→ **Problem details**: Copy each of the entries below faithfully, setting aside any pictures.

→ **Provided material**:
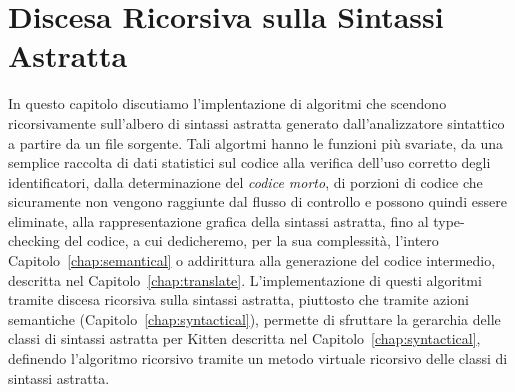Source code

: \chapter{Discesa Ricorsiva sulla Sintassi Astratta}
  \label{chap:recursive_descent}
%
\begin{center}
\end{center}
%
In questo capitolo discutiamo l'implentazione di algoritmi che
scendono ricorsivamente sull'albero di sintassi astratta generato
dall'analizzatore sintattico a partire da un file sorgente. Tali algortmi
hanno le funzioni pi\`u svariate, da una semplice raccolta di dati statistici
sul codice alla verifica dell'uso corretto degli identificatori,
dalla determinazione del \emph{codice morto}, \cioe di porzioni di codice
che sicuramente non vengono raggiunte dal flusso di controllo e possono
quindi essere eliminate,
alla rappresentazione grafica della sintassi astratta, fino
al type-checking del codice, a cui dedicheremo,
per la sua complessit\`a, l'intero Capitolo~\ref{chap:semantical}
o addirittura alla generazione del codice intermedio,
descritta nel Capitolo~\ref{chap:translate}.
L'implementazione di questi algoritmi tramite discesa ricorsiva
sulla sintassi astratta, piuttosto
che tramite azioni semantiche (Capitolo~\ref{chap:syntactical}),
permette di sfruttare la gerarchia delle classi di sintassi astratta per
Kitten descritta nel Capitolo~\ref{chap:syntactical}, definendo l'algoritmo
ricorsivo tramite un metodo virtuale ricorsivo delle classi di sintassi
astratta.

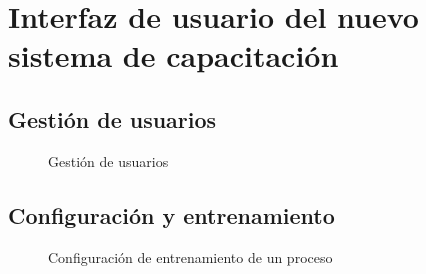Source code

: {\chapter{Interfaz de usuario del nuevo sistema de capacitación}

\section{Gestión de usuarios}
\begin{figure}[H]
\centering
 \caption{Gestión de usuarios}
 \label{fig:gestionUss} 
\end{figure}


\section{Configuración y entrenamiento}
\begin{figure}[H]
\centering
 \caption{Configuración de entrenamiento de un proceso}
 \label{fig:confEn} 
\end{figure}

}
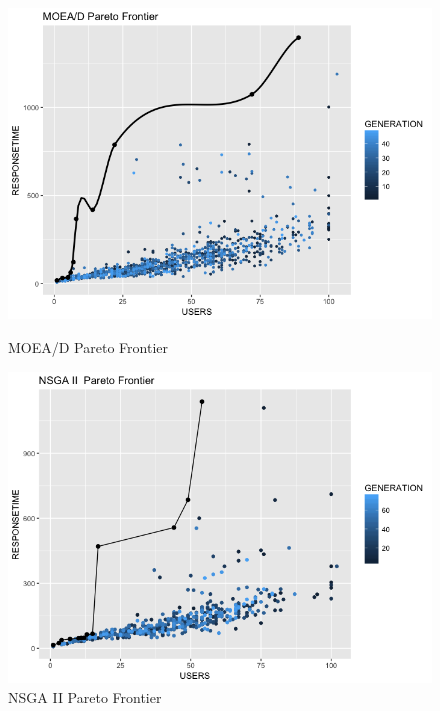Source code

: \documentclass[espaco=umemeio,chapter=TITLE,twoside,openright]{abnt}
\begin{document}
\begin{figure}[h]
\begin{minipage}{.5\textwidth}
\centering
\includegraphics[width=1\textwidth]{./images/moeadnoise.png}
\caption{MOEA/D Pareto Frontier}
\label{fig:moeadnoise}
\end{minipage}
\begin{minipage}{.5\textwidth}
\centering
\includegraphics[width=1\textwidth]{./images/nsgaiinoise.png}
\caption{NSGA II Pareto Frontier}
\label{fig:paretofrontier2}
\end{minipage}
\end{figure}
\end{document}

→ **Solution to the problem**:
Source code

: \chapter{Discesa Ricorsiva sulla Sintassi Astratta}
  \label{chap:recursive_descent}
%
\begin{center}
\end{center}
%
In questo capitolo discutiamo l'implentazione di algoritmi che
scendono ricorsivamente sull'albero di sintassi astratta generato
dall'analizzatore sintattico a partire da un file sorgente. Tali algortmi
hanno le funzioni pi\`u svariate, da una semplice raccolta di dati statistici
sul codice alla verifica dell'uso corretto degli identificatori,
dalla determinazione del \emph{codice morto}, \cioe di porzioni di codice
che sicuramente non vengono raggiunte dal flusso di controllo e possono
quindi essere eliminate,
alla rappresentazione grafica della sintassi astratta, fino
al type-checking del codice, a cui dedicheremo,
per la sua complessit\`a, l'intero Capitolo~\ref{chap:semantical}
o addirittura alla generazione del codice intermedio,
descritta nel Capitolo~\ref{chap:translate}.
L'implementazione di questi algoritmi tramite discesa ricorsiva
sulla sintassi astratta, piuttosto
che tramite azioni semantiche (Capitolo~\ref{chap:syntactical}),
permette di sfruttare la gerarchia delle classi di sintassi astratta per
Kitten descritta nel Capitolo~\ref{chap:syntactical}, definendo l'algoritmo
ricorsivo tramite un metodo virtuale ricorsivo delle classi di sintassi
astratta.

Source code

: {\chapter{Interfaz de usuario del nuevo sistema de capacitación}

\section{Gestión de usuarios}
\begin{figure}[H]
\centering
 \caption{Gestión de usuarios}
 \label{fig:gestionUss} 
\end{figure}


\section{Configuración y entrenamiento}
\begin{figure}[H]
\centering
 \caption{Configuración de entrenamiento de un proceso}
 \label{fig:confEn} 
\end{figure}

}
Source code

: \documentclass[espaco=umemeio,chapter=TITLE,twoside,openright]{abnt}
\begin{document}
\begin{figure}[h]
\begin{minipage}{.5\textwidth}
\centering
\includegraphics[width=1\textwidth]{./images/moeadnoise.png}
\caption{MOEA/D Pareto Frontier}
\label{fig:moeadnoise}
\end{minipage}
\begin{minipage}{.5\textwidth}
\centering
\includegraphics[width=1\textwidth]{./images/nsgaiinoise.png}
\caption{NSGA II Pareto Frontier}
\label{fig:paretofrontier2}
\end{minipage}
\end{figure}
\end{document}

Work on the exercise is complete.